**Aim of the exercise**: Copy every record below exactly, leaving out any pictures.

▼

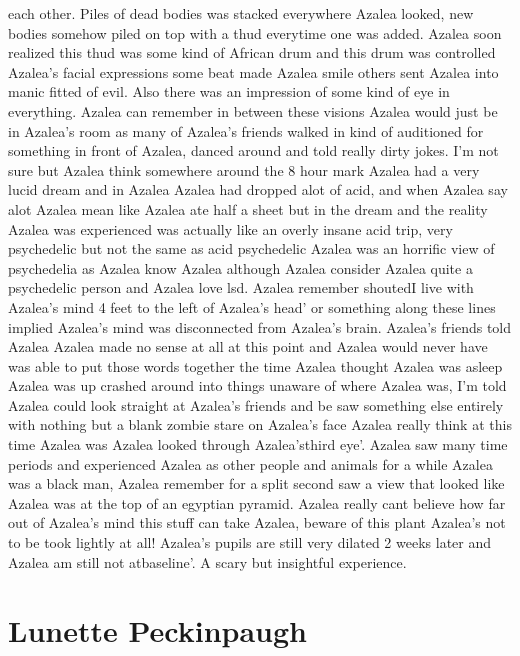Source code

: \documentclass[12pt]{book}
\begin{document}
each other. Piles of dead bodies was stacked everywhere Azalea looked, new bodies somehow piled on top with a thud everytime one was added. Azalea soon realized this thud was some kind of African drum and this drum was controlled Azalea's facial expressions some beat made Azalea smile others sent Azalea into manic fitted of evil. Also there was an impression of some kind of eye in everything. Azalea can remember in between these visions Azalea would just be in Azalea's room as many of Azalea's friends walked in kind of auditioned for something in front of Azalea, danced around and told really dirty jokes. I'm not sure but Azalea think somewhere around the 8 hour mark Azalea had a very lucid dream and in Azalea Azalea had dropped alot of acid, and when Azalea say alot Azalea mean like Azalea ate half a sheet but in the dream and the reality Azalea was experienced was actually like an overly insane acid trip, very psychedelic but not the same as acid psychedelic Azalea was an horrific view of psychedelia as Azalea know Azalea although Azalea consider Azalea quite a psychedelic person and Azalea love lsd. Azalea remember shoutedI live with Azalea's mind 4 feet to the left of Azalea's head' or something along these lines implied Azalea's mind was disconnected from Azalea's brain. Azalea's friends told Azalea Azalea made no sense at all at this point and Azalea would never have was able to put those words together the time Azalea thought Azalea was asleep Azalea was up crashed around into things unaware of where Azalea was, I'm told Azalea could look straight at Azalea's friends and be saw something else entirely with nothing but a blank zombie stare on Azalea's face Azalea really think at this time Azalea was Azalea looked through Azalea'sthird eye'. Azalea saw many time periods and experienced Azalea as other people and animals for a while Azalea was a black man, Azalea remember for a split second saw a view that looked like Azalea was at the top of an egyptian pyramid. Azalea really cant believe how far out of Azalea's mind this stuff can take Azalea, beware of this plant Azalea's not to be took lightly at all! Azalea's pupils are still very dilated 2 weeks later and Azalea am still not atbaseline'. A scary but insightful experience.



\chapter{Lunette Peckinpaugh}
\end{document}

▲

**Response**:
Source code

: \documentclass[12pt]{book}
\begin{document}
each other. Piles of dead bodies was stacked everywhere Azalea looked, new bodies somehow piled on top with a thud everytime one was added. Azalea soon realized this thud was some kind of African drum and this drum was controlled Azalea's facial expressions some beat made Azalea smile others sent Azalea into manic fitted of evil. Also there was an impression of some kind of eye in everything. Azalea can remember in between these visions Azalea would just be in Azalea's room as many of Azalea's friends walked in kind of auditioned for something in front of Azalea, danced around and told really dirty jokes. I'm not sure but Azalea think somewhere around the 8 hour mark Azalea had a very lucid dream and in Azalea Azalea had dropped alot of acid, and when Azalea say alot Azalea mean like Azalea ate half a sheet but in the dream and the reality Azalea was experienced was actually like an overly insane acid trip, very psychedelic but not the same as acid psychedelic Azalea was an horrific view of psychedelia as Azalea know Azalea although Azalea consider Azalea quite a psychedelic person and Azalea love lsd. Azalea remember shoutedI live with Azalea's mind 4 feet to the left of Azalea's head' or something along these lines implied Azalea's mind was disconnected from Azalea's brain. Azalea's friends told Azalea Azalea made no sense at all at this point and Azalea would never have was able to put those words together the time Azalea thought Azalea was asleep Azalea was up crashed around into things unaware of where Azalea was, I'm told Azalea could look straight at Azalea's friends and be saw something else entirely with nothing but a blank zombie stare on Azalea's face Azalea really think at this time Azalea was Azalea looked through Azalea'sthird eye'. Azalea saw many time periods and experienced Azalea as other people and animals for a while Azalea was a black man, Azalea remember for a split second saw a view that looked like Azalea was at the top of an egyptian pyramid. Azalea really cant believe how far out of Azalea's mind this stuff can take Azalea, beware of this plant Azalea's not to be took lightly at all! Azalea's pupils are still very dilated 2 weeks later and Azalea am still not atbaseline'. A scary but insightful experience.



\chapter{Lunette Peckinpaugh}
\end{document}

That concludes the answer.